Spellings spoke at the three-day gathering of education leaders from state Catholic conferences, diocesan offices and Catholic school parent associations attending Congressional Advocacy Days sponsored by the Department of Education at the U.S. Conference of Catholic Bishops. Spellings said she knows firsthand about the good work of Catholic schools, since one of her daughters attends a Catholic high school in Virginia. Her other daughter attends a public middle school.

In her remarks, the education secretary noted that some Catholic schools have already been involved in providing supplemental services, such as Xavier University in Louisiana, which currently provides tutoring in reading for second- and third-graders at a New Orleans public school.

“I hope more Catholic groups will follow Xavier’s example. We need your help,” she said.

Jack Klenk, director of the Office of Non-Public Education for the Department of Education, told Catholic News Service that some Catholic schools might not be participating because they do not know enough about it, or they have not gone through the process of applying and getting approved to offer such services.

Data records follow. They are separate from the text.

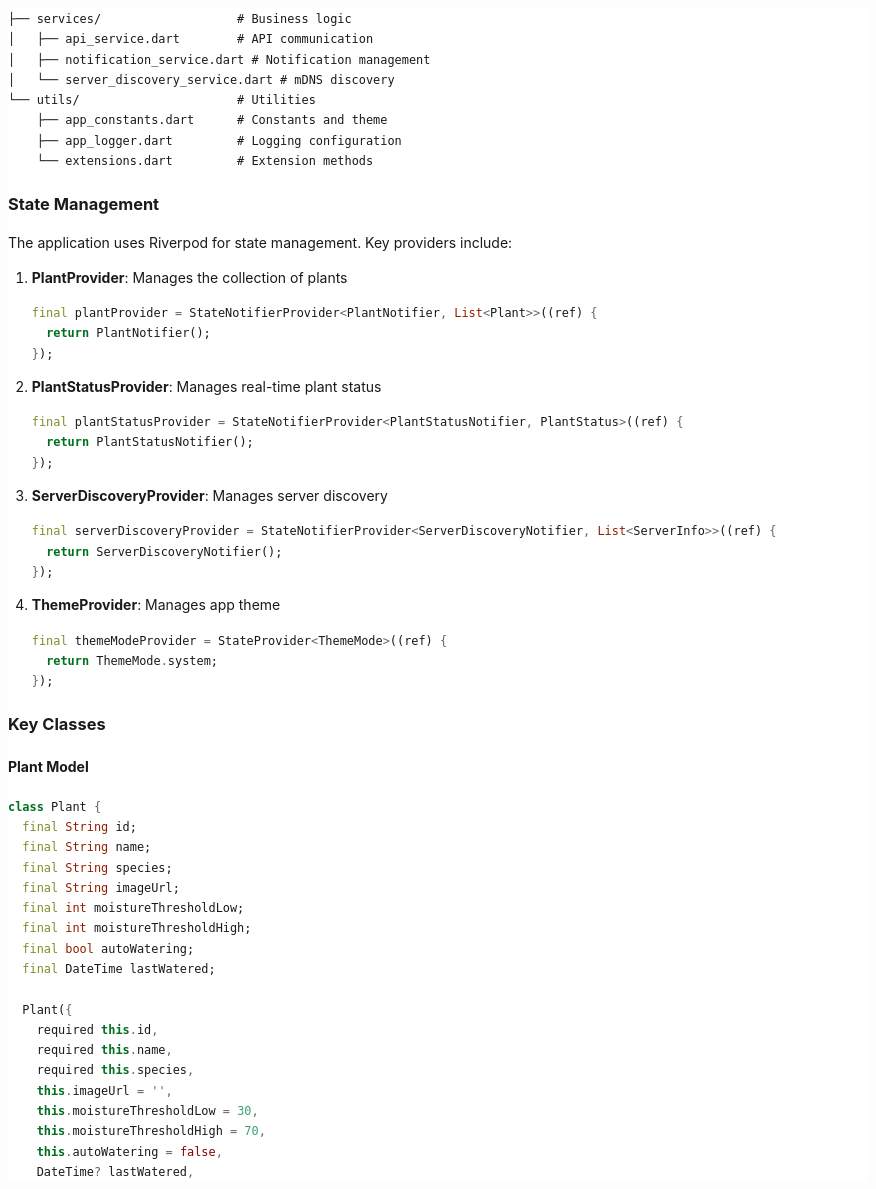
 ```
├── services/                   # Business logic
│   ├── api_service.dart        # API communication
│   ├── notification_service.dart # Notification management
│   └── server_discovery_service.dart # mDNS discovery
└── utils/                      # Utilities
    ├── app_constants.dart      # Constants and theme
    ├── app_logger.dart         # Logging configuration
    └── extensions.dart         # Extension methods
```

### State Management

The application uses Riverpod for state management. Key providers include:

1. **PlantProvider**: Manages the collection of plants
   ```dart
   final plantProvider = StateNotifierProvider<PlantNotifier, List<Plant>>((ref) {
     return PlantNotifier();
   });
   ```

2. **PlantStatusProvider**: Manages real-time plant status
   ```dart
   final plantStatusProvider = StateNotifierProvider<PlantStatusNotifier, PlantStatus>((ref) {
     return PlantStatusNotifier();
   });
   ```

3. **ServerDiscoveryProvider**: Manages server discovery
   ```dart
   final serverDiscoveryProvider = StateNotifierProvider<ServerDiscoveryNotifier, List<ServerInfo>>((ref) {
     return ServerDiscoveryNotifier();
   });
   ```

4. **ThemeProvider**: Manages app theme
   ```dart
   final themeModeProvider = StateProvider<ThemeMode>((ref) {
     return ThemeMode.system;
   });
   ```

### Key Classes

#### Plant Model

```dart
class Plant {
  final String id;
  final String name;
  final String species;
  final String imageUrl;
  final int moistureThresholdLow;
  final int moistureThresholdHigh;
  final bool autoWatering;
  final DateTime lastWatered;

  Plant({
    required this.id,
    required this.name,
    required this.species,
    this.imageUrl = '',
    this.moistureThresholdLow = 30,
    this.moistureThresholdHigh = 70,
    this.autoWatering = false,
    DateTime? lastWatered,
```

Oblate Fr. Bill Davis, deputy education secretary for the bishops’ conference, said he does not think many Catholic schools are offering these supplemental services, although some have looked into it and are trying to figure out how they can get involved. He also pointed out that many schools simply do not have the space or the staffing to take on the extra workload of tutoring because they are using old facilities or running afterschool programs of their own.

The tutoring program run by Xavier University, called Xavier Reads, sends college students to a New Orleans public school for 40 sessions with the school’s second- and third-graders. The program was volunteer-based when it started two years ago, and for the past year it has been part of No Child Left Behind supplemental services.

Kim Reese, the university’s assistant dean of students and director of the university’s Center for Student Leadership, which sponsors the tutoring program, said the program has been a success because of the partnership between the university and the public school principal.

She stressed that even though the tutors get paid, their work is essentially a service that makes them “in tune with what’s happening” in schools and helps the community. Simply by their presence, she said, they also become mentors for many of the students they see each week.

Reese said initially the university thought it might make money from the program, but now it “doesn’t look that way.” Instead, it helps the university in other ways, she noted, by forming “students into leaders who are civically responsible.”